Haa? Wawancara pimpinan RMS? Om Dave masih waras nggak, sih? Apa dia tahu, itu artinya aku harus menempuh perjalanan naik-turun gunung dan keluar-masuk hutan? Karena sangat tidak mungkin, pimpinan RMS nongkrong di kafe?
”Rumor ini datangnya dari Angel?” Pertanyaan yang keluar dari mulutku terdengar sinis membuat Om Dave untuk pertama kalinya melirik tak setuju.
”Angel mungkin selalu membuat masalah terhadap kau. Tapi dia pemimpin redaksi yang hebat di kantor ini. Kau justru harus banyak belajar dari dia.”
”Oke, sorry, Om. Anyway, sebelum ke Ambon, Shilla boleh ambil cuti dulu dua hari? Mau ke Surabaya.”
”Mamak kau juga meneleponku setiap hari selama kau di Kendari. Biarlah mamak kau itu menunggu sebentar lagi.

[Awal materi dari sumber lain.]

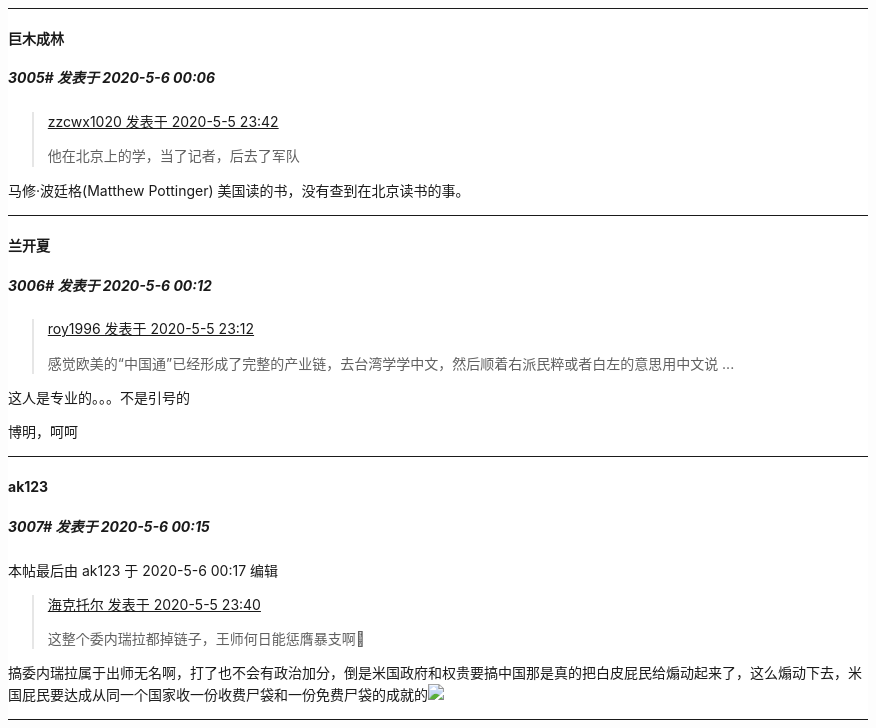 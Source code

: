 





-----

####  巨木成林  
##### 3005#       发表于 2020-5-6 00:06



<blockquote><a href="httphttps://bbs.saraba1st.com/2b/forum.php?mod=redirect&amp;goto=findpost&amp;pid=47315162&amp;ptid=1930909" target="_blank">zzcwx1020 发表于 2020-5-5 23:42</a>

他在北京上的学，当了记者，后去了军队</blockquote>
马修·波廷格(Matthew Pottinger) 美国读的书，没有查到在北京读书的事。







-----

####  兰开夏  
##### 3006#       发表于 2020-5-6 00:12



<blockquote><a href="httphttps://bbs.saraba1st.com/2b/forum.php?mod=redirect&amp;goto=findpost&amp;pid=47314870&amp;ptid=1930909" target="_blank">roy1996 发表于 2020-5-5 23:12</a>

感觉欧美的“中国通”已经形成了完整的产业链，去台湾学学中文，然后顺着右派民粹或者白左的意思用中文说 ...</blockquote>
这人是专业的。。。不是引号的


博明，呵呵







-----

####  ak123  
##### 3007#       发表于 2020-5-6 00:15



 本帖最后由 ak123 于 2020-5-6 00:17 编辑 
<blockquote><a href="httphttps://bbs.saraba1st.com/2b/forum.php?mod=redirect&amp;goto=findpost&amp;pid=47315126&amp;ptid=1930909" target="_blank">海克托尔 发表于 2020-5-5 23:40</a>

这整个委内瑞拉都掉链子，王师何日能惩膺暴支啊🐶</blockquote>
搞委内瑞拉属于出师无名啊，打了也不会有政治加分，倒是米国政府和权贵要搞中国那是真的把白皮屁民给煽动起来了，这么煽动下去，米国屁民要达成从同一个国家收一份收费尸袋和一份免费尸袋的成就的<img src="https://static.saraba1st.com/image/smiley/face2017/067.png" referrerpolicy="no-referrer">







-----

Kau pergilah meliput ke Ambon.”
Aku melirik ke luar jendela kantor Om Dave untuk melihat pertanda di sana. Hanya tampak awan sirokumulus yang bentuknya berkeping-keping. Tak ada bentuk khusus. Kembali kupusatkan perhatian ke Om Dave.
”Tapi Shilla dengar nggak ada pesawat yang mau ke sana, Om.”

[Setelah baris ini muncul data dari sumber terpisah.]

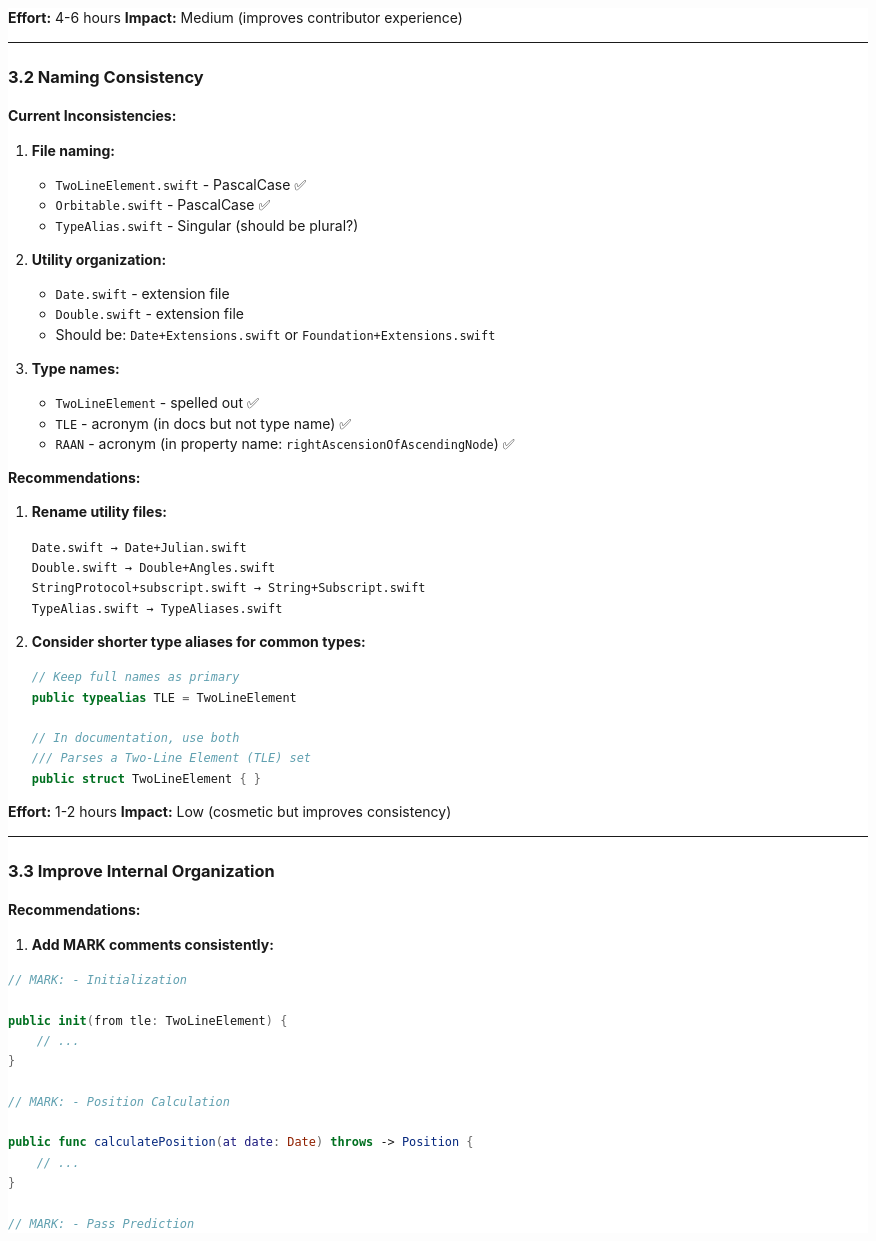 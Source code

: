 **Effort:** 4-6 hours
**Impact:** Medium (improves contributor experience)

---

### 3.2 Naming Consistency

**Current Inconsistencies:**

1. **File naming:**
   - `TwoLineElement.swift` - PascalCase ✅
   - `Orbitable.swift` - PascalCase ✅
   - `TypeAlias.swift` - Singular (should be plural?)

2. **Utility organization:**
   - `Date.swift` - extension file
   - `Double.swift` - extension file
   - Should be: `Date+Extensions.swift` or `Foundation+Extensions.swift`

3. **Type names:**
   - `TwoLineElement` - spelled out ✅
   - `TLE` - acronym (in docs but not type name) ✅
   - `RAAN` - acronym (in property name: `rightAscensionOfAscendingNode`) ✅

**Recommendations:**

1. **Rename utility files:**
   ```
   Date.swift → Date+Julian.swift
   Double.swift → Double+Angles.swift
   StringProtocol+subscript.swift → String+Subscript.swift
   TypeAlias.swift → TypeAliases.swift
   ```

2. **Consider shorter type aliases for common types:**
   ```swift
   // Keep full names as primary
   public typealias TLE = TwoLineElement

   // In documentation, use both
   /// Parses a Two-Line Element (TLE) set
   public struct TwoLineElement { }
   ```

**Effort:** 1-2 hours
**Impact:** Low (cosmetic but improves consistency)

---

### 3.3 Improve Internal Organization

**Recommendations:**

1. **Add MARK comments consistently:**

```swift
// MARK: - Initialization

public init(from tle: TwoLineElement) {
    // ...
}

// MARK: - Position Calculation

public func calculatePosition(at date: Date) throws -> Position {
    // ...
}

// MARK: - Pass Prediction
```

”Kalian berangkat naik pesawat carter.”
”Pesawat carter? Betulan, nih? Kan mahal, Om!” Aku masih berusaha mengajukan alasan, karena menyewa pesawat carter berburu informasi yang berasal dari rumor sangat mubazir menurutku.
”Aku punya uang, aku bisa bayar berapa pun sewanya. Kau cari perusahan pesawat carter yang mau antarlah!”
Sepertinya aku memang tidak bisa mengelak lagi. But, hey... pesawat carter? Kapan lagi, ya nggak?
”Mantaplah kalau begitu. Shilla balik ke meja dulu ya, Om.” Aku langsung menelepon Gabriel untuk berbagi berita ini pada partnerku itu. Ternyata tanggapan Gabriel tidak seperti yang kuduga.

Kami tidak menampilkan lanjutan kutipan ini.